Incident Postmortem and Updates on Reliability

Hi all,

As I promised earlier, here’s the postmortem on the “Insert Dynamic Data” bug from yesterday, September 19.

Before I go there, some broader thoughts.

A lot of the frustration we’re hearing is due to the incident itself, but also due to the pattern of reliability problems with our platform this year. This incident touches on two patterns in particular that we are frustrated with as a team and are working to change:

  • Bugs and glitches using the editor, making the experience of editing Bubble applications painful and unreliable
  • Sustained bugs and outages where you only hear from the Bubble team after-the-fact, and are left wondering for hours what’s going on

We’ve talked about both patterns in the past and some of what we’re working on to solve them, but we know that hearing us say “hey, we’re doing all this work behind-the-scenes” doesn’t help much when you can’t see tangible progress and still get burned.

We are fed up with this too. We get up in the morning trying to make Bubble better for our users – yeah, I know, some of you probably disagree with that sentiment right now! – but that’s what we’re working towards, and when the result is outages, bugs, and frustration, it’s undercutting everything we put our hearts into doing.

I want to let you know that we are going to step up our game on both fronts – editor bugs, and incident management – in a big way.

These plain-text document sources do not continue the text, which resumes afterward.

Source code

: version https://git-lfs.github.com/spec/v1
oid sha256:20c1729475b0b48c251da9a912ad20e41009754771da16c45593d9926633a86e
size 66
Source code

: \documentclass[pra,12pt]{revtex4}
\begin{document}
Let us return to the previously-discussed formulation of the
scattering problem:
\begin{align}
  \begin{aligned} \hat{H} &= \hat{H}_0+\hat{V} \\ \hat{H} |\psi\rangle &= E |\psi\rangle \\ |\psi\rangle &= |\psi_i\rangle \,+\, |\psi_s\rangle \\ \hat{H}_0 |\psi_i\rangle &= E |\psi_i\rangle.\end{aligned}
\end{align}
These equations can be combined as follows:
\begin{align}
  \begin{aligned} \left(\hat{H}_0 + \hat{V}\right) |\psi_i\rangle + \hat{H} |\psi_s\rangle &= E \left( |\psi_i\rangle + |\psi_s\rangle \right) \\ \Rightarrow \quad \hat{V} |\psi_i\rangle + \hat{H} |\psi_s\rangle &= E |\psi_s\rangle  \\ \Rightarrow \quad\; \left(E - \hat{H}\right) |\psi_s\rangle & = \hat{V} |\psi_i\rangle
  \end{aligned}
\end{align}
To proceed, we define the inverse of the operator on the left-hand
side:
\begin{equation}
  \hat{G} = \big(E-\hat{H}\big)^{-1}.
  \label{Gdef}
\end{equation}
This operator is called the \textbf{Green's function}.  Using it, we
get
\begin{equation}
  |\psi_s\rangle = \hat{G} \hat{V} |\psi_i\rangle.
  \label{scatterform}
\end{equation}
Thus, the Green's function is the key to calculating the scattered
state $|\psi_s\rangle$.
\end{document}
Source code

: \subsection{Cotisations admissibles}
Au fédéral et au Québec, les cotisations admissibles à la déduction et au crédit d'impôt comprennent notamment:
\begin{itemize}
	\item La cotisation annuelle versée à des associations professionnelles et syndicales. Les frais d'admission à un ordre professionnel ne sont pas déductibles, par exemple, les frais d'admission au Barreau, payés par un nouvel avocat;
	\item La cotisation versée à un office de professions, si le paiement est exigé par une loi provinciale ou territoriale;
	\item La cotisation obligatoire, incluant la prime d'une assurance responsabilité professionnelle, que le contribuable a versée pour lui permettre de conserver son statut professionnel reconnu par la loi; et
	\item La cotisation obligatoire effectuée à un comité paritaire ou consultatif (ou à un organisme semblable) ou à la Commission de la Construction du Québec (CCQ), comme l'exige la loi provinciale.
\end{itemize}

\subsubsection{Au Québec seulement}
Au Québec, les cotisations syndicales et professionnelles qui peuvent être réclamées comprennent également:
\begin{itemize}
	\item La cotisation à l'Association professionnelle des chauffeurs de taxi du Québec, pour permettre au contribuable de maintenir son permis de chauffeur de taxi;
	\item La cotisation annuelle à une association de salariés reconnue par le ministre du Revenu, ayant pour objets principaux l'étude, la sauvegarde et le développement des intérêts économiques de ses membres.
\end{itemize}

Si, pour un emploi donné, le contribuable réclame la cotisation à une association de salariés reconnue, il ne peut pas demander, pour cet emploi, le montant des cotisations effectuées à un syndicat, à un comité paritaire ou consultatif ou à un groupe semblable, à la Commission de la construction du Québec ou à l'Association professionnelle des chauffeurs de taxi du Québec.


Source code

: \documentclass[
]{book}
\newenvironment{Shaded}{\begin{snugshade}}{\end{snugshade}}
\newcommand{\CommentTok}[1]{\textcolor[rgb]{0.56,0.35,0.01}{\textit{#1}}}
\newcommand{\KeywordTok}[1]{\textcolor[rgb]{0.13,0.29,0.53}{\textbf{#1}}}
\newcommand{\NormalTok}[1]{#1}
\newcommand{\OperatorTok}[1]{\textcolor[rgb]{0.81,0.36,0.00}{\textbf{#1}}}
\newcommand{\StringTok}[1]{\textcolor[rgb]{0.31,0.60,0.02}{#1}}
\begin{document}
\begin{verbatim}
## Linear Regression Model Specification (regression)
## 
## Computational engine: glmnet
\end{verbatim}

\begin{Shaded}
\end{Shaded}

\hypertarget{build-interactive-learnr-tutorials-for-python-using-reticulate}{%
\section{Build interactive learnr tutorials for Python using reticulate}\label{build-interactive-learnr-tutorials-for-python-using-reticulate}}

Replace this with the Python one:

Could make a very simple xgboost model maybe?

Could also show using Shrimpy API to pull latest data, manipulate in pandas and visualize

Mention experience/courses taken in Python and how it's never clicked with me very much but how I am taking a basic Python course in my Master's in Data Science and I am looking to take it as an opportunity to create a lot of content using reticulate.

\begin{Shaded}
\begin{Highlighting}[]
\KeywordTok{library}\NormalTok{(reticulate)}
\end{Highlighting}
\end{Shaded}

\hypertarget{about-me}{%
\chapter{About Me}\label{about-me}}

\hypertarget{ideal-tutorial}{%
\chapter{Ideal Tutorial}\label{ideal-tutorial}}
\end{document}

On the editor side of things, as I mentioned on the forum a couple weeks ago, we are pivoting our roadmap for the rest of the year towards tooling to support editor reliability: better tests, better monitoring, and fixing some of the underlying technical issues that make bugs common by moving us towards a componentized design system. Our VP of Product, Allen, is going to post a follow-up reply sharing more about what we are doing here.

On the incident management side of things, what I’m realizing from yesterday’s postmortem and the last couple issues we had where we were too slow to respond, is that we are defining severity 1, “drop everything and fix it, wake people up, sound the fire alarms” incidents too narrowly.

Some backstory on that – not all that long ago, I was the only person in the company to be on-call to be woken up in the middle of the night in an emergency, supported by a couple of very senior engineers who worked basically around the clock to keep our systems up. That came out of our bootstrapped roots as a company, our relatively small team size, and some of the system complexity we have that makes it challenging to get new engineers to the point they can support our infrastructure.

That mode of operating leads to an extreme triage mentality: if we only have so many people, working so many hours, we have to carefully pick our battles, and if that means it takes us an extra couple hours to respond to a slightly-less-urgent issue, so be it.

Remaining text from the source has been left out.